The paradox of Joe’s lone walking reached new heights this week. For the last five weeks we have become accustomed to Joe taking himself off for a walk on the Cumbrian Fells, and no one much bothering or caring. This week he decides to go walkabout from Ralph’s house and it triggers a massive search by Police and villagers. At the ‘briefing’ convened by Inspector Lemon Curd, Alison tries to explain Joe’s difficulties without using The A Word. So she describes him as having ‘a bit of a problem with his hearing’ and ‘a bit different to other five year olds… he doesn’t do what you think he might do’.  It’s left to Inspector Curd to say ‘He’s on the Autism Spectrum. He’s Autistic’.  Mum Alison picks up this with ‘he loves pop music’. Cue everyone in the search party variously playing music through every known amplification device known to man. Another paradox : can he hear it when he is wearing his headphones?
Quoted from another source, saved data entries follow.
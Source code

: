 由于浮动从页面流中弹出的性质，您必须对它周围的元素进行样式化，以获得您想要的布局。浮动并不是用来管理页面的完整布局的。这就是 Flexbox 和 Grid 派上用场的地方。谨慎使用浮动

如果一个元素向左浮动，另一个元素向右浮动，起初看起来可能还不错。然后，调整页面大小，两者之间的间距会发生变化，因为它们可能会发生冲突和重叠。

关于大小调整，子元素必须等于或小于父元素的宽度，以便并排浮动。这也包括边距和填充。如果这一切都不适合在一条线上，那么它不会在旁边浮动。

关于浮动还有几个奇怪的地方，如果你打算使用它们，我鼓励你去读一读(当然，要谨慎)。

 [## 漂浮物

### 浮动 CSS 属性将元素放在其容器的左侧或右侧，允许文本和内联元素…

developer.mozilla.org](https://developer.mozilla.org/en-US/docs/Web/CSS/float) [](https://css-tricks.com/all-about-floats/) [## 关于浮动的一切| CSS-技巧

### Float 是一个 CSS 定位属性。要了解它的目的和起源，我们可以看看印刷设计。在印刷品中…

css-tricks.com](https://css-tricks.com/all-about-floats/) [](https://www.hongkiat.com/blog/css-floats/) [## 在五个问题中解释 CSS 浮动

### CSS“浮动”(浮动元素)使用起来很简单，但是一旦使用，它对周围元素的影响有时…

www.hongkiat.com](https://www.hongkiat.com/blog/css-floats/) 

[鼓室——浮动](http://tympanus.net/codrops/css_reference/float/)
Another gripe I have with the script during the manifold search scenes was excessive use of the single word utterance ‘Joe’ by everyone. A bit lazy, but must have been a doddle to write and direct !

Amidst all this, Ralph comes under suspicion for his involvement in Joe’s disappearance. Just to remind you – in case you missed it, as I did – Ralph is the teenage son of Louise (granddad’s lady friend). Ralph happens to have DS and a history of ‘touching a girl on the leg on a bus but it was in complete innocence’.  I hope that organisations like  Mencap, and the DS Association were as up in arms as I was about this portrayal of Ralph. Perpetuating these myths and stereotypes of people with DS does no one any favours.

Any road up, as we say whence I originate, Joe is found sitting in a bus shelter, complete with headphones, having been doubtless oblivious to the unfolding dramatic search and cacophony.

The most authentic scene in the whole episode was when Louise, Ralph’s mum launched into assertive advocate mode for her son, when Alison became very emotional and accusatory toward Ralph about Joe’s disappearance. Now if Alison could just learn those parenting skills for Joe, she’d be able to help him so much more.

Dear Reader, if this blogpost lacks the previous sparkle in my writing, I apologise. The truth of the matter is this…

The A Word has felt like someone you’ve been dating for six weeks and you still don’t know any better than you did on the first date. I feel cheated. I’ve lost several hours of my life that I can’t get back.

So please BBC drama commissioners, and Peter Bowker, do us all in the Autism Community two favours : one, don’t try and paint a picture of Autism when you can barely hold a paintbrush, and two, please don’t bother to re-commission a second series. I, for one, will not be watching. 🙁

Thank you all for your feedback and comments about my blog on The A Word.

‘It’s Good Night from me, and Good Night from him’.